Ahead of the early decision release, Vice Provost and Dean of Admissions Whitney Soule announced that Penn Admissions will no longer require students to pay the $400 enrollment deposit, beginning with the Class of 2027. Now, incoming first years will not pay anything toward tuition until the bill arrives for their first semester. 

"We eliminated the deposit so that every student we admit to Penn has the same experience. We want them to be free to celebrate and accept their spot without any pause or roadblock of financial anxiety," Soule wrote in a statement to The Daily Pennsylvanian.

With this decision, Penn has become the seventh Ivy League university that will not require incoming students to pay an enrollment deposit — a fee typically signifying an "intent to enroll" that gives universities an idea of the incoming class size. The other universities that have eliminated the deposit are Harvard University, Yale University, and Brown University. 

In an interview with Higher Ed Dive, Soule said that the elimination of the enrollment deposit is supposed to ease the application process for students that might struggle to pay. Soule also said that around 20% of students currently use deposit waivers, and some students who pay the enrollment deposit back out of enrollment anyway.

"Previously, we reassured students that we would waive the deposit for them if it presented a burden," Soule wrote to the DP. "With this change, we have made sure that the deposit burden is never there in the first place."

This is the first early decision admissions cycle in recent memory where Penn has not released detailed admissions figures after notifying applicants of their results. Soule told The Wall Street Journal in March that withholding the acceptance rate is meant to deemphasize the selectivity of a university's admissions process. Last spring, Princeton and Cornell also declined to release their acceptance rates. 

Penn is still expected to post detailed admissions figures publicly in reports to the U.S. Department of Education and through the Common Data Set online, which are typically submitted once per year.

These are just two of several changes that Penn Admissions has recently announced.
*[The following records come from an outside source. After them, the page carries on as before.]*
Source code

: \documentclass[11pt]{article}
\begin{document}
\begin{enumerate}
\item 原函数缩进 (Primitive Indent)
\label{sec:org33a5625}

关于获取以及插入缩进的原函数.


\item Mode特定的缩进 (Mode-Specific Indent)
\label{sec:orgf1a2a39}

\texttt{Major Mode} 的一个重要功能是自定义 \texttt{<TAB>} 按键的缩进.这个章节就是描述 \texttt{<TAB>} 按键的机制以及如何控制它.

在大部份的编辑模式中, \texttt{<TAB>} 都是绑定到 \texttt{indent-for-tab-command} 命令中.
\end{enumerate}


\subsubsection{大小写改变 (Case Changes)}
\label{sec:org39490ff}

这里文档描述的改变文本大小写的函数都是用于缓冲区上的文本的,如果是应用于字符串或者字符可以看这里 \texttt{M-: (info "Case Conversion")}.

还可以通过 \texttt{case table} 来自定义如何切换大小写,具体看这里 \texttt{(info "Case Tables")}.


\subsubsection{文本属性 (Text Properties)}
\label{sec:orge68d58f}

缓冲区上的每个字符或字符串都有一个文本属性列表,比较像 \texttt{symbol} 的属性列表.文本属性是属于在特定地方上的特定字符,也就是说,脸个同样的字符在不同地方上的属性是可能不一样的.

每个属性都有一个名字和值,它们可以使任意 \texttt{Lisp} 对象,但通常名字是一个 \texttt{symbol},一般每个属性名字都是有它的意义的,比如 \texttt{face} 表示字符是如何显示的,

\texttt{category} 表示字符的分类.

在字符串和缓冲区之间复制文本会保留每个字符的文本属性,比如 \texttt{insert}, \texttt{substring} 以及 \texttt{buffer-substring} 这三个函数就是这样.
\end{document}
In August, Penn Admissions released a new supplemental essay prompt for the 2022-2023 admissions cycle, which requires students to write a letter of gratitude to someone they have not previously thanked. The new prompt — meant to encourage students to think about how they are shaped by the people around them — is among many changes implemented by Soule, who assumed the position in July 2021. 

During the 2021-2022 admissions cycle, Penn changed its requirements to allow applicants to submit one recommendation letter from someone other than a teacher. Previously, students were required to submit two recommendation letters written by teachers. This change was made to better suit students’ nontraditional high school experiences amid the COVID-19 pandemic. 

Additionally, SAT and ACT score submissions remain optional for the Class of 2027, a practice started during the 2020-2021 admissions cycle due to the disruption of the pandemic. 

Ahead of the regular decision results expected to be announced in spring 2023, more changes are anticipated at Penn Admissions. The office is currently working to fill a vacancy that has been left by John McLaughlin, who left his position as Penn's vice dean and director of admissions in November to start a new position at Hamilton College in January.